PROBLEM STATEMENT -> Where does the string "from" occur in the entries below? Copy every line where it does.
(Beginning of RECORDS FOR THE EXERCISE)
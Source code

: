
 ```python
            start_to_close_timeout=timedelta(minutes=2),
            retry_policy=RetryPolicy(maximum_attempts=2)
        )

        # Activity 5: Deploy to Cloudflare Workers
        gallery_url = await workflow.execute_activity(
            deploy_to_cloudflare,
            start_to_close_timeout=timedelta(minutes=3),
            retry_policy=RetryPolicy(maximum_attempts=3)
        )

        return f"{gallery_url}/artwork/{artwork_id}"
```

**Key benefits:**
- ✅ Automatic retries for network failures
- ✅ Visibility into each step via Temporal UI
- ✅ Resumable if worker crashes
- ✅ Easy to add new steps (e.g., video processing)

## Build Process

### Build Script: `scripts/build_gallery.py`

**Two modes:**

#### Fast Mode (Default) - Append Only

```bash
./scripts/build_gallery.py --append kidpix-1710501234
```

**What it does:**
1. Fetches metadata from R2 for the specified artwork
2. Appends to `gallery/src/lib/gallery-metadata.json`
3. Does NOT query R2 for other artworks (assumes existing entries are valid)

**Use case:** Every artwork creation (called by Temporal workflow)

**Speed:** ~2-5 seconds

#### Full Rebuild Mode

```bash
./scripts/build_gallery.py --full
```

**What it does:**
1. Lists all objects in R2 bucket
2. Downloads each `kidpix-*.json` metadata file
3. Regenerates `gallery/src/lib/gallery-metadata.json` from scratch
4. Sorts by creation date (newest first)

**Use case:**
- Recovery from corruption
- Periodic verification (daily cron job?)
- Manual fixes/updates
(End of RECORDS FOR THE EXERCISE)
(Beginning of RECORDS FOR THE EXERCISE)
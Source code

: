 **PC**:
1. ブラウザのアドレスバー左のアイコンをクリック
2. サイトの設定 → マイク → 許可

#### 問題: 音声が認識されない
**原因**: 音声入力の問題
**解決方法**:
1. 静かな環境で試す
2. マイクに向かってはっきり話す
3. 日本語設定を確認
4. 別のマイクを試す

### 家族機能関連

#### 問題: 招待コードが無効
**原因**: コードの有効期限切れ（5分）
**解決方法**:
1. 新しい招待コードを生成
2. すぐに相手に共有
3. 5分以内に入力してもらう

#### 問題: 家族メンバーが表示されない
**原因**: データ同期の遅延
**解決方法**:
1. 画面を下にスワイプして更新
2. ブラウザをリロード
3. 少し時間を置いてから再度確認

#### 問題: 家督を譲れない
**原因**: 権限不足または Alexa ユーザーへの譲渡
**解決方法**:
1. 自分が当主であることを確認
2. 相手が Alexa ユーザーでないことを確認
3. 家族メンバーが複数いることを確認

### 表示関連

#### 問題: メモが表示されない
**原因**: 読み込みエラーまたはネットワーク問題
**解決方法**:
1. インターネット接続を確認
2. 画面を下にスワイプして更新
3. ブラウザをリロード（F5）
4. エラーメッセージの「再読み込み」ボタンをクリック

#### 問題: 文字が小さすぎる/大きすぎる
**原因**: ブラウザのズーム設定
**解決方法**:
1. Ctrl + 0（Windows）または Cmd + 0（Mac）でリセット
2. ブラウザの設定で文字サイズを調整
(End of RECORDS FOR THE EXERCISE)
ANSWER SECTION ->
1. Fetches metadata from R2 for the specified artwork
3. Regenerates `gallery/src/lib/gallery-metadata.json` from scratch
- Recovery from corruption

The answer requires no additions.